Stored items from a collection
▼

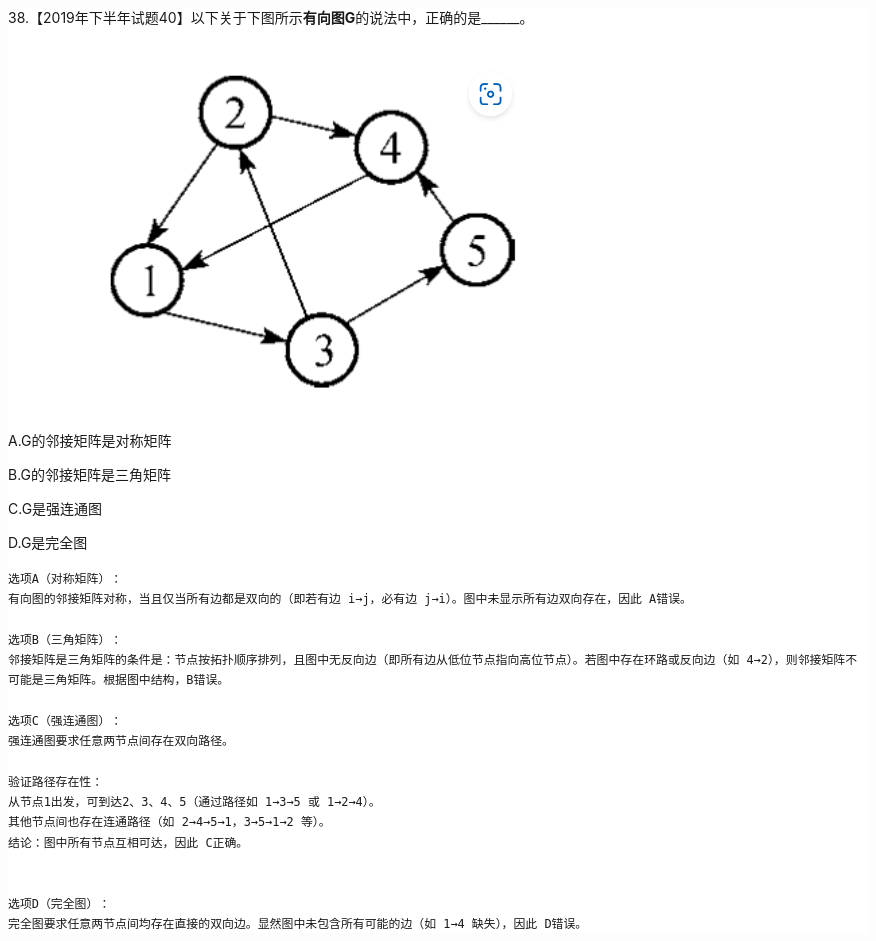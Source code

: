 


38.【2019年下半年试题40】以下关于下图所示**有向图G**的说法中，正确的是______。

![image-20250310150212294](assets/image-20250310150212294.png)

A.G的邻接矩阵是对称矩阵

B.G的邻接矩阵是三角矩阵

C.G是强连通图

D.G是完全图

```md
选项A（对称矩阵）​：
有向图的邻接矩阵对称，当且仅当所有边都是双向的（即若有边 i→j，必有边 j→i）。图中未显示所有边双向存在，因此 ​A错误。

​选项B（三角矩阵）​：
邻接矩阵是三角矩阵的条件是：节点按拓扑顺序排列，且图中无反向边（即所有边从低位节点指向高位节点）。若图中存在环路或反向边（如 4→2），则邻接矩阵不可能是三角矩阵。根据图中结构，​B错误。

​选项C（强连通图）​：
强连通图要求任意两节点间存在双向路径。

​验证路径存在性：
从节点1出发，可到达2、3、4、5（通过路径如 1→3→5 或 1→2→4）。
其他节点间也存在连通路径（如 2→4→5→1，3→5→1→2 等）。
​结论：图中所有节点互相可达，因此 ​C正确。


​选项D（完全图）​：
完全图要求任意两节点间均存在直接的双向边。显然图中未包含所有可能的边（如 1→4 缺失），因此 ​D错误。
```



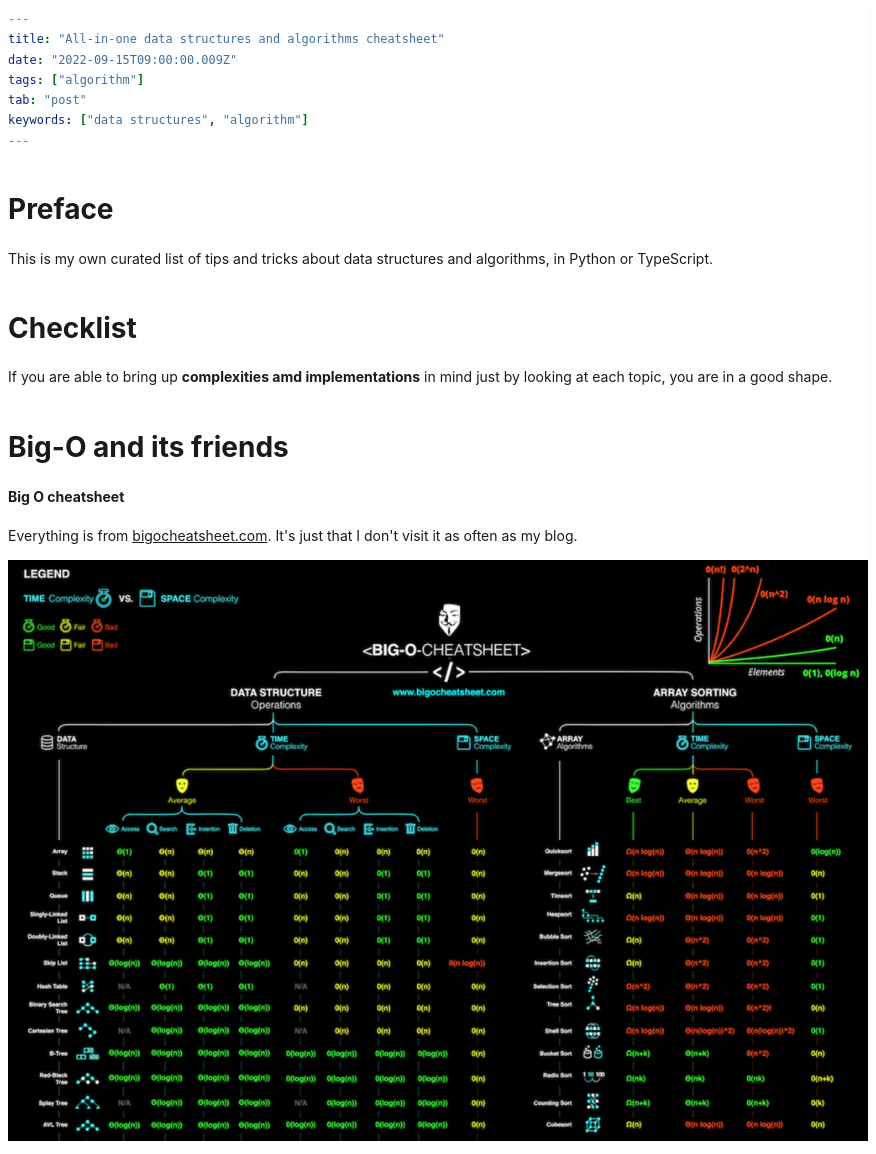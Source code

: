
 ```yaml
---
title: "All-in-one data structures and algorithms cheatsheet"
date: "2022-09-15T09:00:00.009Z"
tags: ["algorithm"]
tab: "post"
keywords: ["data structures", "algorithm"]
---
```



# Preface

This is my own curated list of tips and tricks about data structures and algorithms, in Python or TypeScript.

# Checklist

If you are able to bring up **complexities amd implementations** in mind just by looking at each topic, you are in a good shape.

# Big-O and its friends

#### Big O cheatsheet

Everything is from [bigocheatsheet.com](bigocheatsheet.com). It's just that I don't visit it as often as my blog.

![bigocheatsheet1.png](./bigocheatsheet1.png)
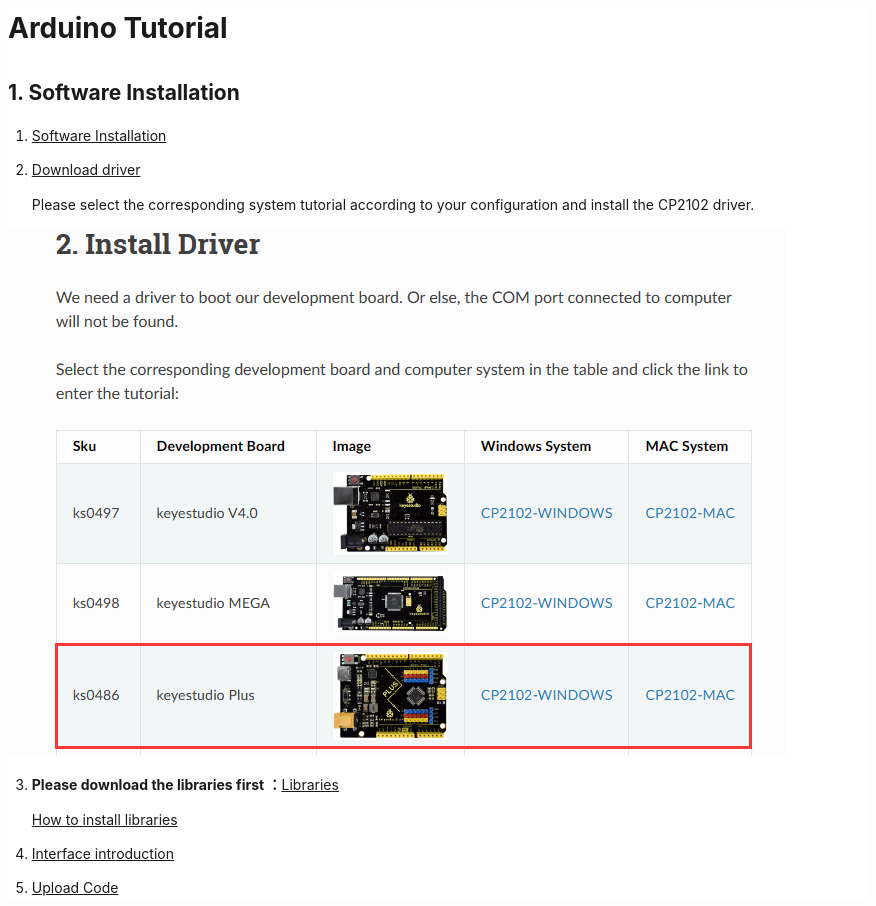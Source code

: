 

# Arduino Tutorial

## 1. Software Installation

1. [Software Installation](https://getting-started-with-arduino.readthedocs.io/en/latest/Arduino%20IDE%20Tutorial.html#download-arduino-ide)

2. [Download driver](https://getting-started-with-arduino.readthedocs.io/en/latest/Arduino%20IDE%20Tutorial.html#install-driver)

   Please select the corresponding system tutorial according to your configuration and install the CP2102 driver.

![01](media/01.png)

3. **Please download the libraries first ：**[Libraries](./Libraries.zip)

   [How to install libraries](https://getting-started-with-arduino.readthedocs.io/en/latest/Arduino%20IDE%20Tutorial.html#import-library)

4. [Interface introduction](https://getting-started-with-arduino.readthedocs.io/en/latest/Arduino%20IDE%20Tutorial.html#arduino-ide-settings)

5. [Upload Code](https://getting-started-with-arduino.readthedocs.io/en/latest/Arduino%20IDE%20Tutorial.html#upload-code-via-arduino-ied)
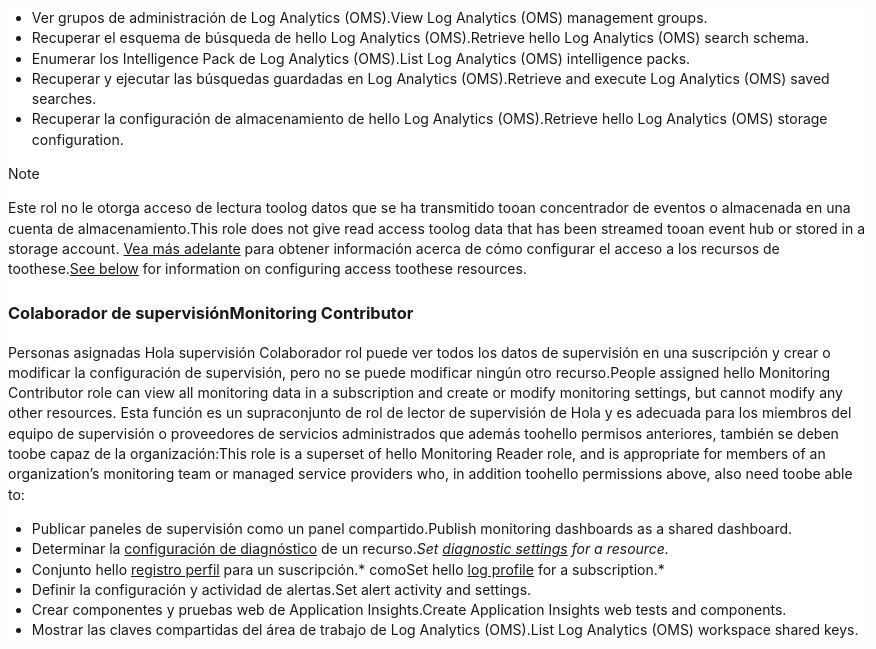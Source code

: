 * <span data-ttu-id="8c8ae-123">Ver grupos de administración de Log Analytics (OMS).</span><span class="sxs-lookup"><span data-stu-id="8c8ae-123">View Log Analytics (OMS) management groups.</span></span>
* <span data-ttu-id="8c8ae-124">Recuperar el esquema de búsqueda de hello Log Analytics (OMS).</span><span class="sxs-lookup"><span data-stu-id="8c8ae-124">Retrieve hello Log Analytics (OMS) search schema.</span></span>
* <span data-ttu-id="8c8ae-125">Enumerar los Intelligence Pack de Log Analytics (OMS).</span><span class="sxs-lookup"><span data-stu-id="8c8ae-125">List Log Analytics (OMS) intelligence packs.</span></span>
* <span data-ttu-id="8c8ae-126">Recuperar y ejecutar las búsquedas guardadas en Log Analytics (OMS).</span><span class="sxs-lookup"><span data-stu-id="8c8ae-126">Retrieve and execute Log Analytics (OMS) saved searches.</span></span>
* <span data-ttu-id="8c8ae-127">Recuperar la configuración de almacenamiento de hello Log Analytics (OMS).</span><span class="sxs-lookup"><span data-stu-id="8c8ae-127">Retrieve hello Log Analytics (OMS) storage configuration.</span></span>

> [!NOTE]
> <span data-ttu-id="8c8ae-128">Este rol no le otorga acceso de lectura toolog datos que se ha transmitido tooan concentrador de eventos o almacenada en una cuenta de almacenamiento.</span><span class="sxs-lookup"><span data-stu-id="8c8ae-128">This role does not give read access toolog data that has been streamed tooan event hub or stored in a storage account.</span></span> <span data-ttu-id="8c8ae-129">[Vea más adelante](#security-considerations-for-monitoring-data) para obtener información acerca de cómo configurar el acceso a los recursos de toothese.</span><span class="sxs-lookup"><span data-stu-id="8c8ae-129">[See below](#security-considerations-for-monitoring-data) for information on configuring access toothese resources.</span></span>
> 
> 

### <a name="monitoring-contributor"></a><span data-ttu-id="8c8ae-130">Colaborador de supervisión</span><span class="sxs-lookup"><span data-stu-id="8c8ae-130">Monitoring Contributor</span></span>
<span data-ttu-id="8c8ae-131">Personas asignadas Hola supervisión Colaborador rol puede ver todos los datos de supervisión en una suscripción y crear o modificar la configuración de supervisión, pero no se puede modificar ningún otro recurso.</span><span class="sxs-lookup"><span data-stu-id="8c8ae-131">People assigned hello Monitoring Contributor role can view all monitoring data in a subscription and create or modify monitoring settings, but cannot modify any other resources.</span></span> <span data-ttu-id="8c8ae-132">Esta función es un supraconjunto de rol de lector de supervisión de Hola y es adecuada para los miembros del equipo de supervisión o proveedores de servicios administrados que además toohello permisos anteriores, también se deben toobe capaz de la organización:</span><span class="sxs-lookup"><span data-stu-id="8c8ae-132">This role is a superset of hello Monitoring Reader role, and is appropriate for members of an organization’s monitoring team or managed service providers who, in addition toohello permissions above, also need toobe able to:</span></span>

* <span data-ttu-id="8c8ae-133">Publicar paneles de supervisión como un panel compartido.</span><span class="sxs-lookup"><span data-stu-id="8c8ae-133">Publish monitoring dashboards as a shared dashboard.</span></span>
* <span data-ttu-id="8c8ae-134">Determinar la [configuración de diagnóstico](monitoring-overview-of-diagnostic-logs.md#resource-diagnostic-settings) de un recurso.*</span><span class="sxs-lookup"><span data-stu-id="8c8ae-134">Set [diagnostic settings](monitoring-overview-of-diagnostic-logs.md#resource-diagnostic-settings) for a resource.*</span></span>
* <span data-ttu-id="8c8ae-135">Conjunto hello [registro perfil](monitoring-overview-activity-logs.md#export-the-activity-log-with-a-log-profile) para un suscripción.* como</span><span class="sxs-lookup"><span data-stu-id="8c8ae-135">Set hello [log profile](monitoring-overview-activity-logs.md#export-the-activity-log-with-a-log-profile) for a subscription.*</span></span>
* <span data-ttu-id="8c8ae-136">Definir la configuración y actividad de alertas.</span><span class="sxs-lookup"><span data-stu-id="8c8ae-136">Set alert activity and settings.</span></span>
* <span data-ttu-id="8c8ae-137">Crear componentes y pruebas web de Application Insights.</span><span class="sxs-lookup"><span data-stu-id="8c8ae-137">Create Application Insights web tests and components.</span></span>
* <span data-ttu-id="8c8ae-138">Mostrar las claves compartidas del área de trabajo de Log Analytics (OMS).</span><span class="sxs-lookup"><span data-stu-id="8c8ae-138">List Log Analytics (OMS) workspace shared keys.</span></span>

▲

PROBLEM TO WORK ON -
Make an exact copy of the records from their first line through the line containing "## 1. Software Installation", both ends included, with the pictures omitted.

WRITTEN SOLUTION -
Source code

: 


38.【2019年下半年试题40】以下关于下图所示**有向图G**的说法中，正确的是______。

![image-20250310150212294](assets/image-20250310150212294.png)

A.G的邻接矩阵是对称矩阵

B.G的邻接矩阵是三角矩阵

C.G是强连通图

D.G是完全图

```md
选项A（对称矩阵）​：
有向图的邻接矩阵对称，当且仅当所有边都是双向的（即若有边 i→j，必有边 j→i）。图中未显示所有边双向存在，因此 ​A错误。

​选项B（三角矩阵）​：
邻接矩阵是三角矩阵的条件是：节点按拓扑顺序排列，且图中无反向边（即所有边从低位节点指向高位节点）。若图中存在环路或反向边（如 4→2），则邻接矩阵不可能是三角矩阵。根据图中结构，​B错误。

​选项C（强连通图）​：
强连通图要求任意两节点间存在双向路径。

​验证路径存在性：
从节点1出发，可到达2、3、4、5（通过路径如 1→3→5 或 1→2→4）。
其他节点间也存在连通路径（如 2→4→5→1，3→5→1→2 等）。
​结论：图中所有节点互相可达，因此 ​C正确。


​选项D（完全图）​：
完全图要求任意两节点间均存在直接的双向边。显然图中未包含所有可能的边（如 1→4 缺失），因此 ​D错误。
```



Source code

:
 ```yaml
---
title: "All-in-one data structures and algorithms cheatsheet"
date: "2022-09-15T09:00:00.009Z"
tags: ["algorithm"]
tab: "post"
keywords: ["data structures", "algorithm"]
---
```



# Preface

This is my own curated list of tips and tricks about data structures and algorithms, in Python or TypeScript.

# Checklist

If you are able to bring up **complexities amd implementations** in mind just by looking at each topic, you are in a good shape.

# Big-O and its friends

#### Big O cheatsheet

Everything is from [bigocheatsheet.com](bigocheatsheet.com). It's just that I don't visit it as often as my blog.

![bigocheatsheet1.png](./bigocheatsheet1.png)
Source code

: 

# Arduino Tutorial

## 1. Software Installation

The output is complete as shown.